* DIRECTIONS *
Copy each line below in which the word "access" occurs.

Plain-text document sources:
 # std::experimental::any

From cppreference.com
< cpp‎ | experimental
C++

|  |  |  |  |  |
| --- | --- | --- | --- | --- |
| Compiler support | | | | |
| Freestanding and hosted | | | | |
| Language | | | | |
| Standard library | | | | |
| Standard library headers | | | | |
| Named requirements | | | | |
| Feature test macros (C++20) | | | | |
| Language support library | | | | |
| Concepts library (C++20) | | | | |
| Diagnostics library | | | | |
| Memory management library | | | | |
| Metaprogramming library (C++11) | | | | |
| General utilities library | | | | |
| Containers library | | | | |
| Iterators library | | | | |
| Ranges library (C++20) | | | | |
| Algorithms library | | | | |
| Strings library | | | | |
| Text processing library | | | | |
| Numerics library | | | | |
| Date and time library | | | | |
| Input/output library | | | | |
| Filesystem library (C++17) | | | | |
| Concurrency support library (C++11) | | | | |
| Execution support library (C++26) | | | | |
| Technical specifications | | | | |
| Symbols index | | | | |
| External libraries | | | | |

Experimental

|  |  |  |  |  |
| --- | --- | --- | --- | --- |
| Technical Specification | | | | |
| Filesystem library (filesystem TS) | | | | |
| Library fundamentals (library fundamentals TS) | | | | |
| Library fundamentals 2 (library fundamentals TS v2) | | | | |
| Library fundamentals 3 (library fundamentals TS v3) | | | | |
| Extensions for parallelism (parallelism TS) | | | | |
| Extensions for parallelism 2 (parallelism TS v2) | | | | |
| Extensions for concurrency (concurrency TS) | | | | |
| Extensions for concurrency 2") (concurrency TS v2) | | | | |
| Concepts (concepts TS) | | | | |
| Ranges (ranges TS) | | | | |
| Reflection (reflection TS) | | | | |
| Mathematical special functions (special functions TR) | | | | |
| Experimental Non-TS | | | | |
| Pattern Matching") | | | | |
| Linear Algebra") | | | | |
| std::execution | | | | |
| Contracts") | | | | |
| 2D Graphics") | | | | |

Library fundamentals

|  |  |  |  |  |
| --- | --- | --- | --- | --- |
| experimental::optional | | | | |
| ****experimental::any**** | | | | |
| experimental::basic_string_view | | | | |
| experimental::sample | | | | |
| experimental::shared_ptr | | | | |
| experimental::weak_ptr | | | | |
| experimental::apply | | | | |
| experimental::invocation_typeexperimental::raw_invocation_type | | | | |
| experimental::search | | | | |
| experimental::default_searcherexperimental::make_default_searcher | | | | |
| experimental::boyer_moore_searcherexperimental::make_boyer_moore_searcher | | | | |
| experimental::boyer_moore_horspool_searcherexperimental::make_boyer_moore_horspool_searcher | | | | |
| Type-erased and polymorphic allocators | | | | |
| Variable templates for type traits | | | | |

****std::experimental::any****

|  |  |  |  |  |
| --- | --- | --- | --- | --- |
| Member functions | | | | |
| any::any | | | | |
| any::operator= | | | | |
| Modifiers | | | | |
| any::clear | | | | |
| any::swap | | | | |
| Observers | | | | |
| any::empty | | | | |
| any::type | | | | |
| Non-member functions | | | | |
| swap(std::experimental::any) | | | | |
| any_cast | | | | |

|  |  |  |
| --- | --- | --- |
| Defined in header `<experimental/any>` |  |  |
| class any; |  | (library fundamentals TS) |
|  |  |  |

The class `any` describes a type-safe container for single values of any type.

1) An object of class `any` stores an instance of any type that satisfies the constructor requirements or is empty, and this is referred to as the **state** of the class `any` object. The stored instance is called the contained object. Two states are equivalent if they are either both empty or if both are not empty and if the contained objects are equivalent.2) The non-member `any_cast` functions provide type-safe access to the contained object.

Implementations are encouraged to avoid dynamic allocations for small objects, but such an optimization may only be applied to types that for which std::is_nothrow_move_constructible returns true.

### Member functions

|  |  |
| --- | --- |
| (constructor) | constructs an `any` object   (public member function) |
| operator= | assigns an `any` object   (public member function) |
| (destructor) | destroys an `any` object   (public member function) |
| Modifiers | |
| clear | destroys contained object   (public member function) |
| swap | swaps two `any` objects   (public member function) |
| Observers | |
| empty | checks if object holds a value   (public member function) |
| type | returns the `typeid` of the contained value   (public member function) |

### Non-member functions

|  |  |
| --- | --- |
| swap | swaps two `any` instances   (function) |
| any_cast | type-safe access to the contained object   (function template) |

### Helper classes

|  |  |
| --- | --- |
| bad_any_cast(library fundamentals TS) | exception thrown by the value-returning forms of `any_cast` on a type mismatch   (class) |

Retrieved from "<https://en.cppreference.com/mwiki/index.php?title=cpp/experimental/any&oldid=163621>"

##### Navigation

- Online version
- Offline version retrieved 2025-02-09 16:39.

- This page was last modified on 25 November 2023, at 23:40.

* RESULT OF THIS EXERCISE *
1) An object of class `any` stores an instance of any type that satisfies the constructor requirements or is empty, and this is referred to as the **state** of the class `any` object. The stored instance is called the contained object. Two states are equivalent if they are either both empty or if both are not empty and if the contained objects are equivalent.2) The non-member `any_cast` functions provide type-safe access to the contained object.
| any_cast | type-safe access to the contained object   (function template) |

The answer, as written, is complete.